Me personally, I look at SilverLight as a more powerful alternative to Flash, but I despise the need for plugins altogether. I like that SilverLight allows for out of browser applications and is cross platform, which are essentially the only reasons I learned Java.

As for LightSwitch, I agree that it will bomb as most of these do. If you really want a custom program, and want it done right, hire a real developer/programmer. If they know what their doing, they'll go through all of these steps with you, and you won't need to learn anything new. Then they'll go off and come back with your application.

I despise these kinds of programs for the same reason my friends despise the self-Checkout lines at the grocery store. It takes jobs away from people who put in years of schooling to do exactly what this program does, only better.

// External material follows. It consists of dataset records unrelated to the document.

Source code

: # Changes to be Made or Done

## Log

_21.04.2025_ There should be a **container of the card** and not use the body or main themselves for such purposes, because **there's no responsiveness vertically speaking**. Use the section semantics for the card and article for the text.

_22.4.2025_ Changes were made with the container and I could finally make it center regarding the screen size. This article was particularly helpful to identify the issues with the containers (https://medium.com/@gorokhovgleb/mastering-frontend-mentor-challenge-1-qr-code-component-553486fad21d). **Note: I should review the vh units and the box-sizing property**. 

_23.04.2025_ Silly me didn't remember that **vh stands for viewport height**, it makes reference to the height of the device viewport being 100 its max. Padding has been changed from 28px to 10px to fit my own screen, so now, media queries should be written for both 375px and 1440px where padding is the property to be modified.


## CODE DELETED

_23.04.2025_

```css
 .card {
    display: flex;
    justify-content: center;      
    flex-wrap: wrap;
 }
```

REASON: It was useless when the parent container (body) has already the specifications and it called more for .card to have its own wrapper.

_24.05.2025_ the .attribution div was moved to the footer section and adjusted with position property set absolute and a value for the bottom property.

I can see this as being a way for real programmers to work faster, but auto-generated code adds a level complexity that is completely unnecessary.

0

There is no One to One or Many to Many relation support in Light Switch.
So you cannot represent inhertiance or polymorphism in the tables.
acutally.. you cannot represent anything that would not fit into a very single tree like structure. this is very sad..

0

No - this product really does suck.

Once you add a data source, updating that data source, or specifically, the proxy to it, in the .Server project, screws itself up, and breaks everything in your project. BACK UP LIKE CRAZY if you're doing LightSwitch development in VS2013. Once again, the Microsoft team leaves gaping holes, knows they are critical, and says "SHIP IT!"